41. The Exemptive Relief Sought has been applied for in all jurisdictions of Canada in which the Filer is currently a reporting issuer, and if it is granted (i) the Filer will cease to be a reporting issuer in any jurisdictions of Canada and (ii) LPR Canada will not become a reporting issuer in any jurisdiction as a consequence of the Plan and completion of the transactions provided therein.
42. Upon implementation of the Plan no securities of the Filer or of LPR Canada, including debt securities, will be traded in Canada or another country on a "marketplace" (as that term is defined in National Instrument 21-101 Marketplace Operation) or any other facility for bringing together buyers and sellers of securities where trading data is publicly reported.

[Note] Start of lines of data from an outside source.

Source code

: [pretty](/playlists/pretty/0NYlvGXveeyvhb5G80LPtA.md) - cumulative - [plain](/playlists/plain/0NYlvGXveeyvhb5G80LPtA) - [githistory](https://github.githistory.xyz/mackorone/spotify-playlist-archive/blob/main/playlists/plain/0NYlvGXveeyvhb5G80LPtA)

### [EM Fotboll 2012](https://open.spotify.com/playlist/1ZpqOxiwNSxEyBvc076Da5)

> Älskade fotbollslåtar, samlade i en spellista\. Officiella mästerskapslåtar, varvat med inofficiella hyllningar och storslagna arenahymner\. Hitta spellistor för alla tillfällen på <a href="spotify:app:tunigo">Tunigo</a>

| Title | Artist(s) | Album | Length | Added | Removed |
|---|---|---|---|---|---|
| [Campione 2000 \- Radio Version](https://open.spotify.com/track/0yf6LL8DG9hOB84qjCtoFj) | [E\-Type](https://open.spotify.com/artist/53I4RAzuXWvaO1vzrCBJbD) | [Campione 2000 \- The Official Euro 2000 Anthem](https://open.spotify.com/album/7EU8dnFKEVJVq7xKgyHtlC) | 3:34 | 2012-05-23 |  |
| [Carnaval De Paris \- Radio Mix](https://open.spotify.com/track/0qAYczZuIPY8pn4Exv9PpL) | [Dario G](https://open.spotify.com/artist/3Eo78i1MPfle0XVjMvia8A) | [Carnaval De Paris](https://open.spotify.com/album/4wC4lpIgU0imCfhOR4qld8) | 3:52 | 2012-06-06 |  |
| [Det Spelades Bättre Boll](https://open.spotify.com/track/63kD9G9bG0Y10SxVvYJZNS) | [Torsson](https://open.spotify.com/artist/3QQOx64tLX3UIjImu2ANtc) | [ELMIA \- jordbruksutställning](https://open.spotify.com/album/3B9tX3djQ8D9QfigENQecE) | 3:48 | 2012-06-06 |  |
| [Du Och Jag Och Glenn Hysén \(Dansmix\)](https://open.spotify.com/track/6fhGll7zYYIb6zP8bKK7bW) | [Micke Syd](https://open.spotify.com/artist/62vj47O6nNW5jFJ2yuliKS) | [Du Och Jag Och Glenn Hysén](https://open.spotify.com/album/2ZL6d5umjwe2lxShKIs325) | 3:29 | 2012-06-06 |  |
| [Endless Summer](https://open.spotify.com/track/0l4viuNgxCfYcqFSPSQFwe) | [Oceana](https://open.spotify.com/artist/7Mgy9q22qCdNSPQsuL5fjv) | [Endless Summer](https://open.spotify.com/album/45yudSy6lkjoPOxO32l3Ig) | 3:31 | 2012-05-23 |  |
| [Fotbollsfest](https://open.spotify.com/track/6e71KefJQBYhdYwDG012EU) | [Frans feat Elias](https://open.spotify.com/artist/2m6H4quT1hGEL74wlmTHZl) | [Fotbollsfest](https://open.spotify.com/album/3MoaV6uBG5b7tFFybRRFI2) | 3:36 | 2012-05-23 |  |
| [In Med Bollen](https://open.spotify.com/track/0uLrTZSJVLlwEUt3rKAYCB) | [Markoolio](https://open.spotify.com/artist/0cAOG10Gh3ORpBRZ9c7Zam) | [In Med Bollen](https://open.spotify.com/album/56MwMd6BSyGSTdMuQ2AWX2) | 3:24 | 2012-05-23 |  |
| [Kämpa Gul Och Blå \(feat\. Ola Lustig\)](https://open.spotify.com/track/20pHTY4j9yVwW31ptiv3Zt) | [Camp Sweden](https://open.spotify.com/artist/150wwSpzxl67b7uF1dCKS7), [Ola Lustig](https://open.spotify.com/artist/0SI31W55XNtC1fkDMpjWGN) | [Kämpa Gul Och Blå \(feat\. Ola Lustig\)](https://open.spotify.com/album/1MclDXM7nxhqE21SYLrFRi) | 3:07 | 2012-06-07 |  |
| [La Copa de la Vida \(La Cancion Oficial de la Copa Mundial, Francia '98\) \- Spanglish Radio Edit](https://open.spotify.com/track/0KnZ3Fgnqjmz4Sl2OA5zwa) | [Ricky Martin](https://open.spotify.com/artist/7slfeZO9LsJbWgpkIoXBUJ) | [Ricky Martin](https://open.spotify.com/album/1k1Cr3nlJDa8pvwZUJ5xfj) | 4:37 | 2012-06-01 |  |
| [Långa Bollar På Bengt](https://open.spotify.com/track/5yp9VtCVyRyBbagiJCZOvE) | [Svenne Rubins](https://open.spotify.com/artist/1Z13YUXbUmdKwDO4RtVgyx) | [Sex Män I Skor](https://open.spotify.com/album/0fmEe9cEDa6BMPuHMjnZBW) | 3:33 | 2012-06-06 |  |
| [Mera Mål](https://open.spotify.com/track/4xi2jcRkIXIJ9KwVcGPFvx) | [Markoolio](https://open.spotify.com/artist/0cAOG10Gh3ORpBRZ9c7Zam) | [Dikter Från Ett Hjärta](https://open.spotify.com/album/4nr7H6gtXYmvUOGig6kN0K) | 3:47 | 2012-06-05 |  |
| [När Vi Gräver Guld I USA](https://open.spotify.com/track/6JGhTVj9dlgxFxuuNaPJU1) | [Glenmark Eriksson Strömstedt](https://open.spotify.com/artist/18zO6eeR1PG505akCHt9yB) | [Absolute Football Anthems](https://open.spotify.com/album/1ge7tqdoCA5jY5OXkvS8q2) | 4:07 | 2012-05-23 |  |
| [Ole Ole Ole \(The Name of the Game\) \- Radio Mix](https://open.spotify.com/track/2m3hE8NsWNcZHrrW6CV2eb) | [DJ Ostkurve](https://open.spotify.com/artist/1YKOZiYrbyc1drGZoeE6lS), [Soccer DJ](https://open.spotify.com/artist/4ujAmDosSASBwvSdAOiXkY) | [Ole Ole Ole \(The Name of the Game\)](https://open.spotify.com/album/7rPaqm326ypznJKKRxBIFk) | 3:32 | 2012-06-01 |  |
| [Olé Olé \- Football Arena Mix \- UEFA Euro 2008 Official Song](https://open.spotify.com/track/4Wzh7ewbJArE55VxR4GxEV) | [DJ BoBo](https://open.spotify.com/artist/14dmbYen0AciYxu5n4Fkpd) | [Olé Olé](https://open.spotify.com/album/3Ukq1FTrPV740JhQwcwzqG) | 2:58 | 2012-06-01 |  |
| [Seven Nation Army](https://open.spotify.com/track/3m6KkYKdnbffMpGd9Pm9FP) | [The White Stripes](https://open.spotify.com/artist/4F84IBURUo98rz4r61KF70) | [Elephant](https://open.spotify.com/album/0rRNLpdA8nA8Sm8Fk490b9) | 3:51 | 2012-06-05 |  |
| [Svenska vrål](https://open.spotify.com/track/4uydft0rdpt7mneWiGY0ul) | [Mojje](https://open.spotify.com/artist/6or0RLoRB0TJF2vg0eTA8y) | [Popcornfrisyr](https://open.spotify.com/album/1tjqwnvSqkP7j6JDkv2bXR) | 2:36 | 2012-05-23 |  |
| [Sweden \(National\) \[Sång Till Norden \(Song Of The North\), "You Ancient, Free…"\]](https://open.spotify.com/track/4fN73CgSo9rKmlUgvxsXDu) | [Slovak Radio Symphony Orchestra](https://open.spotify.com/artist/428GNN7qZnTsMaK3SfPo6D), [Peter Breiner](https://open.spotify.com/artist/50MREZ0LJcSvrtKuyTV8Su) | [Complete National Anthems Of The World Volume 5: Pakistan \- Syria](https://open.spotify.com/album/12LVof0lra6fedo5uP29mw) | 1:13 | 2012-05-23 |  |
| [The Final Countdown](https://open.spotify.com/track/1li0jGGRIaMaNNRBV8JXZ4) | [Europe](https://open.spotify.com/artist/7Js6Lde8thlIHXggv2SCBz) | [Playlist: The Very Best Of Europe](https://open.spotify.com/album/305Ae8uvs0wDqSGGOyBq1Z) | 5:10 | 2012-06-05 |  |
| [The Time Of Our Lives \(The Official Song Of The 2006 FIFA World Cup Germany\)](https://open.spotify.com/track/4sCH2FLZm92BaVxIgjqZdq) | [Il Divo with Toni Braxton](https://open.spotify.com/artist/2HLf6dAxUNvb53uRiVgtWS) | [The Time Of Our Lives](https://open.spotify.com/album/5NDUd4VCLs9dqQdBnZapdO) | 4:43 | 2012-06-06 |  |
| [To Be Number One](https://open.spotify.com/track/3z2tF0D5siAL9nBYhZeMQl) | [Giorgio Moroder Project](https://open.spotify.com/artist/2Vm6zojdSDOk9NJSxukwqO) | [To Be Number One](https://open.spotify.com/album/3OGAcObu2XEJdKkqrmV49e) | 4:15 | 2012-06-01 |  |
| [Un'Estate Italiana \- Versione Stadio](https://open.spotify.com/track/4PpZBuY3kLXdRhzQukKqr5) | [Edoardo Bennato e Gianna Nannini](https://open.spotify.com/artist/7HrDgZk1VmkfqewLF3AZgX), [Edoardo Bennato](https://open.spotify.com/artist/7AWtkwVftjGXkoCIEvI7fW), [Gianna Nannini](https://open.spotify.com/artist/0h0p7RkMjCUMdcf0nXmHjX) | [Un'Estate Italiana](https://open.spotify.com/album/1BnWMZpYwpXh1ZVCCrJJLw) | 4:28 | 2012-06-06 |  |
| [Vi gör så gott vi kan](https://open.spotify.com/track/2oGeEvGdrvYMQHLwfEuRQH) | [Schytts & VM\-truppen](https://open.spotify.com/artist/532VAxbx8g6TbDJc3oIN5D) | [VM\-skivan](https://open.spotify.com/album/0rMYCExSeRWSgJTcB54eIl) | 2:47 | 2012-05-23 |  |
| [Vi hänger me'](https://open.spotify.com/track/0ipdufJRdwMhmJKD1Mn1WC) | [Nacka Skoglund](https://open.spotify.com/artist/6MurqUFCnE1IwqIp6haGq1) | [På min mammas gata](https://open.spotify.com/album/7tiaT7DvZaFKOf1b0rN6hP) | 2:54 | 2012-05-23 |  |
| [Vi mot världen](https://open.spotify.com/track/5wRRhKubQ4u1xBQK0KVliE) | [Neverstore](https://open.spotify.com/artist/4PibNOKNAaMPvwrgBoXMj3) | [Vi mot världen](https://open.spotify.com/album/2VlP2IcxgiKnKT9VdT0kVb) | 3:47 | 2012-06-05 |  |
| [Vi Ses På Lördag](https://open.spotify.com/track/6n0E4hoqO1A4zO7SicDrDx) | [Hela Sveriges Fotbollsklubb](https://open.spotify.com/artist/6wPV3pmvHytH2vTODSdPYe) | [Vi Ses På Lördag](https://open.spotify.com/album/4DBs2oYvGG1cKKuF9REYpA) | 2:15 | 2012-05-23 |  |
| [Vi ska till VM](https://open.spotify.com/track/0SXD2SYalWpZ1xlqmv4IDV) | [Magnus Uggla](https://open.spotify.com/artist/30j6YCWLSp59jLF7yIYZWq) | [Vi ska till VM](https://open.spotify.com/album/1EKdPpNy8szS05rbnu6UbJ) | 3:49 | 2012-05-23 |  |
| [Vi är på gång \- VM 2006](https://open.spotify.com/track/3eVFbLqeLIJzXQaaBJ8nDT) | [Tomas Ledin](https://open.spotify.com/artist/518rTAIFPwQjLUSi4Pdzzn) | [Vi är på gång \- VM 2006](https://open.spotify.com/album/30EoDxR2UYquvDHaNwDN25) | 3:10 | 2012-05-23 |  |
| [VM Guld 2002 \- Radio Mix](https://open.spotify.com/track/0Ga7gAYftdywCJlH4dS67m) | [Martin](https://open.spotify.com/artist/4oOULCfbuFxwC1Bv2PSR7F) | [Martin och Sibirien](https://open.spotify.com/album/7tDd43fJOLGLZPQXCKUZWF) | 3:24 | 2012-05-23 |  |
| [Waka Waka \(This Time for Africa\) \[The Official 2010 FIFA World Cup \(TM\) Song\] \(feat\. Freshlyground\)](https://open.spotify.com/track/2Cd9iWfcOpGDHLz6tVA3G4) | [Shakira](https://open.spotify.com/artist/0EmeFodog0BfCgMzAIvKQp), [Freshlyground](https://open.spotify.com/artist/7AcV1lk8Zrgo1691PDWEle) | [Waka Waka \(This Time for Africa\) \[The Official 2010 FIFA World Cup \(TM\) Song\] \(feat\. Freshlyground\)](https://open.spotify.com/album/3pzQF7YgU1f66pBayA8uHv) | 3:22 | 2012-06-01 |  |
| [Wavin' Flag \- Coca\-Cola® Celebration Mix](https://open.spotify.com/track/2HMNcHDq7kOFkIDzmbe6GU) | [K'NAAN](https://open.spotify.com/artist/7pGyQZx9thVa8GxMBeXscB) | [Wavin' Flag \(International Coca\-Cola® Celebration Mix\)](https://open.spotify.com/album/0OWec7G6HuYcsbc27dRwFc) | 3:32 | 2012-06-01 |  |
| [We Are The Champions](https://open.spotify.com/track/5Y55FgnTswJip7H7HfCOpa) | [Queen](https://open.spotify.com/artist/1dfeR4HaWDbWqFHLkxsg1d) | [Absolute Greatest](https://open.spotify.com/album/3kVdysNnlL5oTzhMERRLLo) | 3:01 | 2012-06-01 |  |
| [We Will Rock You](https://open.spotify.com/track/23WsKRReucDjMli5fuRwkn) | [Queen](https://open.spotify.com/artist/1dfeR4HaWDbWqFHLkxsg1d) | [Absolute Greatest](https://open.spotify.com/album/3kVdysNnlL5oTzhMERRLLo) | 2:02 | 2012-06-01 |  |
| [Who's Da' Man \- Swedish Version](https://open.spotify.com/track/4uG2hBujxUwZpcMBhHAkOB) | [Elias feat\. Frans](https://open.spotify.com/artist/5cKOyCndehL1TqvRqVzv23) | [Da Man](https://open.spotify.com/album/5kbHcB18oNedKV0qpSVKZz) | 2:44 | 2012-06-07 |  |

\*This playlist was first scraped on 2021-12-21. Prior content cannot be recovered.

43. Lone Pine and LPR Canada have no current intention to seek financing by way of public offering of securities in Canada or to distribute securities to the public in Canada (other than New Common Shares and New Preferred Shares on the Plan Implementation Date as described in paragraph 16 above).
44. The Filer will promptly issue a news release upon the occurrence of the Plan Implementation Date. The news release will specify that the Filer is no longer a reporting issuer as of the Effective Time on the Plan Implementation Date.
Each of the Decision Makers is satisfied that the decision meets the test set out in the Legislation for the Decision Maker to make the decision.
The decision of the Decision Makers under the Legislation is that provided that the Plan Implementation Date occurs on or before February 28, 2014, the Exemptive Relief Sought is granted effective immediately before the Effective Time on the Plan Implementation Date.